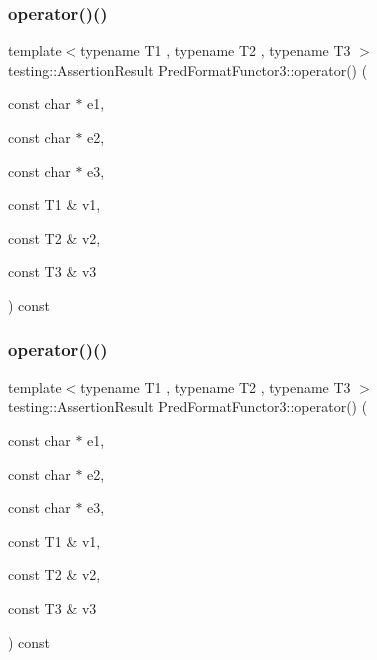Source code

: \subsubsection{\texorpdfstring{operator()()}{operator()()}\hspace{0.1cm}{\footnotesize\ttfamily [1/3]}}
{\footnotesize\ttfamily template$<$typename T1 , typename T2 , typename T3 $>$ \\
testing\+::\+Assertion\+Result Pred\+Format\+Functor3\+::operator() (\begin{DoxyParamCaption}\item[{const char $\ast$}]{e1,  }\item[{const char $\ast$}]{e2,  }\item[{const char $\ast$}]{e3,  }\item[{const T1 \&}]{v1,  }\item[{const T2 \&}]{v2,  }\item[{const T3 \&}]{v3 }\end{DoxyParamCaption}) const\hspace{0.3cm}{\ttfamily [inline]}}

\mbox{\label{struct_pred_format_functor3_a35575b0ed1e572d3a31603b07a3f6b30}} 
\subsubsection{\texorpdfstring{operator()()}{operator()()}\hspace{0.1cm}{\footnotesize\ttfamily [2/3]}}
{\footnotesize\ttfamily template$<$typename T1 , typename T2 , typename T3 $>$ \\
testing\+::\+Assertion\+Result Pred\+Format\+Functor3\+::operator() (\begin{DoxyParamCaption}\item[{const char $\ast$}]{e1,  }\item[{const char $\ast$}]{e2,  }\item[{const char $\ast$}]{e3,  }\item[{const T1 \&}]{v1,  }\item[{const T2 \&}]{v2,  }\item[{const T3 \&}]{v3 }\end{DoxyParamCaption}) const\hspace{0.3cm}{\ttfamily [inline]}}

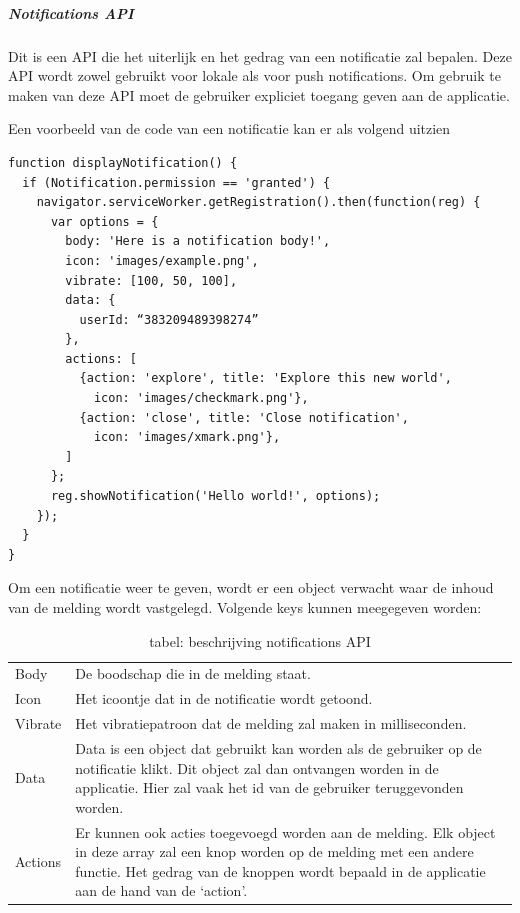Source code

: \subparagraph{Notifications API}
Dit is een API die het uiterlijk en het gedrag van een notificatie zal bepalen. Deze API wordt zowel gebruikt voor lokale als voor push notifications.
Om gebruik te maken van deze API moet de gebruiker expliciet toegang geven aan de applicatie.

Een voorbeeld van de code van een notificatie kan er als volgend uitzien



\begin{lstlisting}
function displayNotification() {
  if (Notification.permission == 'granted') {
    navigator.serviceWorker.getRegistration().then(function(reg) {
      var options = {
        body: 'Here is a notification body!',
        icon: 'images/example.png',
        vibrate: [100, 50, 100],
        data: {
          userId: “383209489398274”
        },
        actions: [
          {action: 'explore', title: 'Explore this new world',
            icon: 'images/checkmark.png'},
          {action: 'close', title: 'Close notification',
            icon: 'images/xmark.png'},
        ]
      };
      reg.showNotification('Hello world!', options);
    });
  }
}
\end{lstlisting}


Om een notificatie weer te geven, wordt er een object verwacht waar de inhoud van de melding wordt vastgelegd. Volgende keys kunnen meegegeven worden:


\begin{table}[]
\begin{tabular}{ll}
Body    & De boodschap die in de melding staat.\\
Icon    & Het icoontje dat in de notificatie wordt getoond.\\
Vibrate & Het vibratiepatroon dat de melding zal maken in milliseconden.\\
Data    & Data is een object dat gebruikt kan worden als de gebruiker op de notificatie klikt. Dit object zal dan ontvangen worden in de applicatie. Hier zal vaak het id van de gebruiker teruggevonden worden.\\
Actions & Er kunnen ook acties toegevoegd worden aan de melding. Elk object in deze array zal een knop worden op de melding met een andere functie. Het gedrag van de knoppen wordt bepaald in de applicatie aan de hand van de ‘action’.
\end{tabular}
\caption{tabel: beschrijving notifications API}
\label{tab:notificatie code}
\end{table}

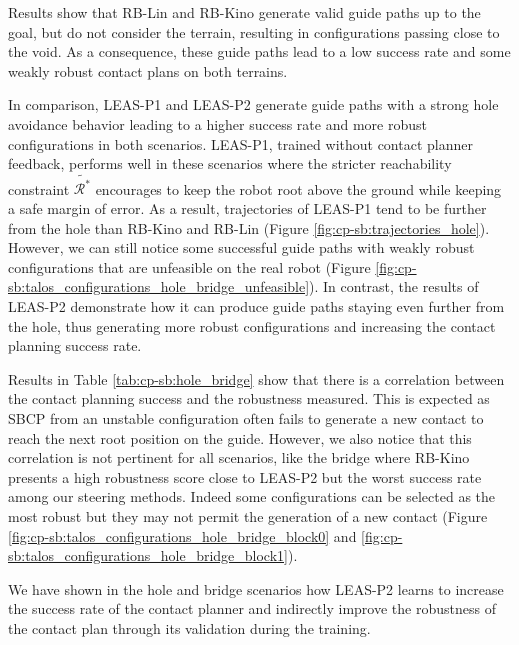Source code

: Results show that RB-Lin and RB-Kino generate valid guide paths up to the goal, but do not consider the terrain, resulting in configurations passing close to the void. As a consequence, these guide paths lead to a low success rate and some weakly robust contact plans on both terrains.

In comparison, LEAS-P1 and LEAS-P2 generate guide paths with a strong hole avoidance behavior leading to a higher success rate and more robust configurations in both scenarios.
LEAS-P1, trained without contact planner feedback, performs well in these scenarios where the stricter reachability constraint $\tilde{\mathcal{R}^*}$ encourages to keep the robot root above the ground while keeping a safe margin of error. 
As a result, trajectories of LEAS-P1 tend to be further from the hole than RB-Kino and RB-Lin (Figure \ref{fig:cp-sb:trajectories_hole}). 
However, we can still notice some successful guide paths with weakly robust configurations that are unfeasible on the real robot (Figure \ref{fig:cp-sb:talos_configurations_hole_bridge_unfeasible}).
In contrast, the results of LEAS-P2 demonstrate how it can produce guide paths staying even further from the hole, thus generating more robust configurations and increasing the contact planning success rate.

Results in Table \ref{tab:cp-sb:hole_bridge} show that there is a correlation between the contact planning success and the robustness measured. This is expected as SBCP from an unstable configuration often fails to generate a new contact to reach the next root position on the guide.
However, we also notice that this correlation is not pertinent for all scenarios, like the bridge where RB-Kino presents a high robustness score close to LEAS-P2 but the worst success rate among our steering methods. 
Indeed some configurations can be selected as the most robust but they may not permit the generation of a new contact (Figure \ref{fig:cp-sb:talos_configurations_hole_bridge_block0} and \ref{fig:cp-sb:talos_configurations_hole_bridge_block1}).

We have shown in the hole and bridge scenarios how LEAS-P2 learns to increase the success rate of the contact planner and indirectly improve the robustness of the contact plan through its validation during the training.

> [What you are asked to do] All entries should be given again exactly, except that pictures are to be excluded.

> [Exercise solution]
Source code

: \subsubsection{\texorpdfstring{operator()()}{operator()()}\hspace{0.1cm}{\footnotesize\ttfamily [1/3]}}
{\footnotesize\ttfamily template$<$typename T1 , typename T2 , typename T3 $>$ \\
testing\+::\+Assertion\+Result Pred\+Format\+Functor3\+::operator() (\begin{DoxyParamCaption}\item[{const char $\ast$}]{e1,  }\item[{const char $\ast$}]{e2,  }\item[{const char $\ast$}]{e3,  }\item[{const T1 \&}]{v1,  }\item[{const T2 \&}]{v2,  }\item[{const T3 \&}]{v3 }\end{DoxyParamCaption}) const\hspace{0.3cm}{\ttfamily [inline]}}

\mbox{\label{struct_pred_format_functor3_a35575b0ed1e572d3a31603b07a3f6b30}} 
\subsubsection{\texorpdfstring{operator()()}{operator()()}\hspace{0.1cm}{\footnotesize\ttfamily [2/3]}}
{\footnotesize\ttfamily template$<$typename T1 , typename T2 , typename T3 $>$ \\
testing\+::\+Assertion\+Result Pred\+Format\+Functor3\+::operator() (\begin{DoxyParamCaption}\item[{const char $\ast$}]{e1,  }\item[{const char $\ast$}]{e2,  }\item[{const char $\ast$}]{e3,  }\item[{const T1 \&}]{v1,  }\item[{const T2 \&}]{v2,  }\item[{const T3 \&}]{v3 }\end{DoxyParamCaption}) const\hspace{0.3cm}{\ttfamily [inline]}}

Source code

: \subparagraph{Notifications API}
Dit is een API die het uiterlijk en het gedrag van een notificatie zal bepalen. Deze API wordt zowel gebruikt voor lokale als voor push notifications.
Om gebruik te maken van deze API moet de gebruiker expliciet toegang geven aan de applicatie.

Een voorbeeld van de code van een notificatie kan er als volgend uitzien



\begin{lstlisting}
function displayNotification() {
  if (Notification.permission == 'granted') {
    navigator.serviceWorker.getRegistration().then(function(reg) {
      var options = {
        body: 'Here is a notification body!',
        icon: 'images/example.png',
        vibrate: [100, 50, 100],
        data: {
          userId: “383209489398274”
        },
        actions: [
          {action: 'explore', title: 'Explore this new world',
            icon: 'images/checkmark.png'},
          {action: 'close', title: 'Close notification',
            icon: 'images/xmark.png'},
        ]
      };
      reg.showNotification('Hello world!', options);
    });
  }
}
\end{lstlisting}


Om een notificatie weer te geven, wordt er een object verwacht waar de inhoud van de melding wordt vastgelegd. Volgende keys kunnen meegegeven worden:


\begin{table}[]
\begin{tabular}{ll}
Body    & De boodschap die in de melding staat.\\
Icon    & Het icoontje dat in de notificatie wordt getoond.\\
Vibrate & Het vibratiepatroon dat de melding zal maken in milliseconden.\\
Data    & Data is een object dat gebruikt kan worden als de gebruiker op de notificatie klikt. Dit object zal dan ontvangen worden in de applicatie. Hier zal vaak het id van de gebruiker teruggevonden worden.\\
Actions & Er kunnen ook acties toegevoegd worden aan de melding. Elk object in deze array zal een knop worden op de melding met een andere functie. Het gedrag van de knoppen wordt bepaald in de applicatie aan de hand van de ‘action’.
\end{tabular}
\caption{tabel: beschrijving notifications API}
\label{tab:notificatie code}
\end{table}

Source code

: Results show that RB-Lin and RB-Kino generate valid guide paths up to the goal, but do not consider the terrain, resulting in configurations passing close to the void. As a consequence, these guide paths lead to a low success rate and some weakly robust contact plans on both terrains.

In comparison, LEAS-P1 and LEAS-P2 generate guide paths with a strong hole avoidance behavior leading to a higher success rate and more robust configurations in both scenarios.
LEAS-P1, trained without contact planner feedback, performs well in these scenarios where the stricter reachability constraint $\tilde{\mathcal{R}^*}$ encourages to keep the robot root above the ground while keeping a safe margin of error. 
As a result, trajectories of LEAS-P1 tend to be further from the hole than RB-Kino and RB-Lin (Figure \ref{fig:cp-sb:trajectories_hole}). 
However, we can still notice some successful guide paths with weakly robust configurations that are unfeasible on the real robot (Figure \ref{fig:cp-sb:talos_configurations_hole_bridge_unfeasible}).
In contrast, the results of LEAS-P2 demonstrate how it can produce guide paths staying even further from the hole, thus generating more robust configurations and increasing the contact planning success rate.

Results in Table \ref{tab:cp-sb:hole_bridge} show that there is a correlation between the contact planning success and the robustness measured. This is expected as SBCP from an unstable configuration often fails to generate a new contact to reach the next root position on the guide.
However, we also notice that this correlation is not pertinent for all scenarios, like the bridge where RB-Kino presents a high robustness score close to LEAS-P2 but the worst success rate among our steering methods. 
Indeed some configurations can be selected as the most robust but they may not permit the generation of a new contact (Figure \ref{fig:cp-sb:talos_configurations_hole_bridge_block0} and \ref{fig:cp-sb:talos_configurations_hole_bridge_block1}).

We have shown in the hole and bridge scenarios how LEAS-P2 learns to increase the success rate of the contact planner and indirectly improve the robustness of the contact plan through its validation during the training.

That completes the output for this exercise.